• _AIM OF THE TASK_:
Write out each entry word for word.
*** Opening of DATASET ***
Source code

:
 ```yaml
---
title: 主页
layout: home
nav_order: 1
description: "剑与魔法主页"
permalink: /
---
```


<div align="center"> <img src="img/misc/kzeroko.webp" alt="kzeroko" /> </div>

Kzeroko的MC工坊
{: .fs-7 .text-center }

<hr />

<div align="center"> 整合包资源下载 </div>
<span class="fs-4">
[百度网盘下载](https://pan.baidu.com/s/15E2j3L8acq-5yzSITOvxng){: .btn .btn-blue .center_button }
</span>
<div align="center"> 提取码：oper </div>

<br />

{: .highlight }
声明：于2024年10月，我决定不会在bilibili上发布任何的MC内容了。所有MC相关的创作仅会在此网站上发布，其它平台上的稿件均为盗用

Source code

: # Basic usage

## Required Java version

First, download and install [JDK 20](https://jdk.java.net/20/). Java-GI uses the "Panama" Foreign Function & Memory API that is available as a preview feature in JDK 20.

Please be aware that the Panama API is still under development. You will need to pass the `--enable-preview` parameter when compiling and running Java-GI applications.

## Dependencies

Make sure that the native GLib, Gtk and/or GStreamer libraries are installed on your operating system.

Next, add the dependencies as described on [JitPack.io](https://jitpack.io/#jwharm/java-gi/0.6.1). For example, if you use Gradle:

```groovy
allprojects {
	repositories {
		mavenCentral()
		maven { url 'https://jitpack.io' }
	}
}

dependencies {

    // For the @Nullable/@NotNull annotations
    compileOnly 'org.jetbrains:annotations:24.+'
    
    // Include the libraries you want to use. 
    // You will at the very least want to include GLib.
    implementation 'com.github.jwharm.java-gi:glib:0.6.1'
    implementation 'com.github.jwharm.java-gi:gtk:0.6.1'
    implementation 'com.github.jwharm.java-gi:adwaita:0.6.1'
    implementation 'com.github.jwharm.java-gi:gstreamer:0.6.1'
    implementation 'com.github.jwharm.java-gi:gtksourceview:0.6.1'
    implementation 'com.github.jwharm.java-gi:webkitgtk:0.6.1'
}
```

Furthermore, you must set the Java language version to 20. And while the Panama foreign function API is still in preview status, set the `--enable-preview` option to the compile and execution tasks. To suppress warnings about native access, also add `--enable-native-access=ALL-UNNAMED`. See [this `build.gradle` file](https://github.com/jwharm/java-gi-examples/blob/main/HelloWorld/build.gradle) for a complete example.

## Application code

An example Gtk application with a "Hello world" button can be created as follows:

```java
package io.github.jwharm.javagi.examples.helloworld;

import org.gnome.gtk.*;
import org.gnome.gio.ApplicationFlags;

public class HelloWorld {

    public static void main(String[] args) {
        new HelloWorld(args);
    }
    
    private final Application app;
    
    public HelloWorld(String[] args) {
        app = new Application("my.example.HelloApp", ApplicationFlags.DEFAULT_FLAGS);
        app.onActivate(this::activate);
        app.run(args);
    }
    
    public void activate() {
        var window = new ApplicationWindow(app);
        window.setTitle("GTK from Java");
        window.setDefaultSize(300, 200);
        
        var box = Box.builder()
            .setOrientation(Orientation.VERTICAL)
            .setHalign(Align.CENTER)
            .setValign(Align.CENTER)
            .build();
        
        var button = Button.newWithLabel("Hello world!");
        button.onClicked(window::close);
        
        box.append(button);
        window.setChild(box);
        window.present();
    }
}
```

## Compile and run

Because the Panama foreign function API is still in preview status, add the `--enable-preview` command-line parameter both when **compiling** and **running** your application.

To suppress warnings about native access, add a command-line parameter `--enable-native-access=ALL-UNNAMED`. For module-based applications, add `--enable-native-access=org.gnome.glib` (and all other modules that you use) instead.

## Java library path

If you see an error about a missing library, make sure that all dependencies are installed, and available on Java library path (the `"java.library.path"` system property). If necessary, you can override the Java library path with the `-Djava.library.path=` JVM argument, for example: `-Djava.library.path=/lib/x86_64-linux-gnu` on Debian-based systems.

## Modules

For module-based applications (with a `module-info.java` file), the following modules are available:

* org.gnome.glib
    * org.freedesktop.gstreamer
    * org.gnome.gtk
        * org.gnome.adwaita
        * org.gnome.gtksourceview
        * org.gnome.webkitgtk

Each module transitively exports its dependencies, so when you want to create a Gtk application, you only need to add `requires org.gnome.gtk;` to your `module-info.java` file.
*** Close of DATASET ***
• _TASK SOLUTION_:
Source code

:
 ```yaml
---
title: 主页
layout: home
nav_order: 1
description: "剑与魔法主页"
permalink: /
---
```


<div align="center"> <img src="img/misc/kzeroko.webp" alt="kzeroko" /> </div>

Kzeroko的MC工坊
{: .fs-7 .text-center }

<hr />

<div align="center"> 整合包资源下载 </div>
<span class="fs-4">
[百度网盘下载](https://pan.baidu.com/s/15E2j3L8acq-5yzSITOvxng){: .btn .btn-blue .center_button }
</span>
<div align="center"> 提取码：oper </div>

<br />

{: .highlight }
声明：于2024年10月，我决定不会在bilibili上发布任何的MC内容了。所有MC相关的创作仅会在此网站上发布，其它平台上的稿件均为盗用

Source code

: # Basic usage

## Required Java version

First, download and install [JDK 20](https://jdk.java.net/20/). Java-GI uses the "Panama" Foreign Function & Memory API that is available as a preview feature in JDK 20.

Please be aware that the Panama API is still under development. You will need to pass the `--enable-preview` parameter when compiling and running Java-GI applications.

## Dependencies

Make sure that the native GLib, Gtk and/or GStreamer libraries are installed on your operating system.

Next, add the dependencies as described on [JitPack.io](https://jitpack.io/#jwharm/java-gi/0.6.1). For example, if you use Gradle:

```groovy
allprojects {
	repositories {
		mavenCentral()
		maven { url 'https://jitpack.io' }
	}
}

dependencies {

    // For the @Nullable/@NotNull annotations
    compileOnly 'org.jetbrains:annotations:24.+'
    
    // Include the libraries you want to use. 
    // You will at the very least want to include GLib.
    implementation 'com.github.jwharm.java-gi:glib:0.6.1'
    implementation 'com.github.jwharm.java-gi:gtk:0.6.1'
    implementation 'com.github.jwharm.java-gi:adwaita:0.6.1'
    implementation 'com.github.jwharm.java-gi:gstreamer:0.6.1'
    implementation 'com.github.jwharm.java-gi:gtksourceview:0.6.1'
    implementation 'com.github.jwharm.java-gi:webkitgtk:0.6.1'
}
```

Furthermore, you must set the Java language version to 20. And while the Panama foreign function API is still in preview status, set the `--enable-preview` option to the compile and execution tasks. To suppress warnings about native access, also add `--enable-native-access=ALL-UNNAMED`. See [this `build.gradle` file](https://github.com/jwharm/java-gi-examples/blob/main/HelloWorld/build.gradle) for a complete example.

## Application code

An example Gtk application with a "Hello world" button can be created as follows:

```java
package io.github.jwharm.javagi.examples.helloworld;

import org.gnome.gtk.*;
import org.gnome.gio.ApplicationFlags;

public class HelloWorld {

    public static void main(String[] args) {
        new HelloWorld(args);
    }
    
    private final Application app;
    
    public HelloWorld(String[] args) {
        app = new Application("my.example.HelloApp", ApplicationFlags.DEFAULT_FLAGS);
        app.onActivate(this::activate);
        app.run(args);
    }
    
    public void activate() {
        var window = new ApplicationWindow(app);
        window.setTitle("GTK from Java");
        window.setDefaultSize(300, 200);
        
        var box = Box.builder()
            .setOrientation(Orientation.VERTICAL)
            .setHalign(Align.CENTER)
            .setValign(Align.CENTER)
            .build();
        
        var button = Button.newWithLabel("Hello world!");
        button.onClicked(window::close);
        
        box.append(button);
        window.setChild(box);
        window.present();
    }
}
```

## Compile and run

Because the Panama foreign function API is still in preview status, add the `--enable-preview` command-line parameter both when **compiling** and **running** your application.

To suppress warnings about native access, add a command-line parameter `--enable-native-access=ALL-UNNAMED`. For module-based applications, add `--enable-native-access=org.gnome.glib` (and all other modules that you use) instead.

## Java library path

If you see an error about a missing library, make sure that all dependencies are installed, and available on Java library path (the `"java.library.path"` system property). If necessary, you can override the Java library path with the `-Djava.library.path=` JVM argument, for example: `-Djava.library.path=/lib/x86_64-linux-gnu` on Debian-based systems.

## Modules

For module-based applications (with a `module-info.java` file), the following modules are available:

* org.gnome.glib
    * org.freedesktop.gstreamer
    * org.gnome.gtk
        * org.gnome.adwaita
        * org.gnome.gtksourceview
        * org.gnome.webkitgtk

Each module transitively exports its dependencies, so when you want to create a Gtk application, you only need to add `requires org.gnome.gtk;` to your `module-info.java` file.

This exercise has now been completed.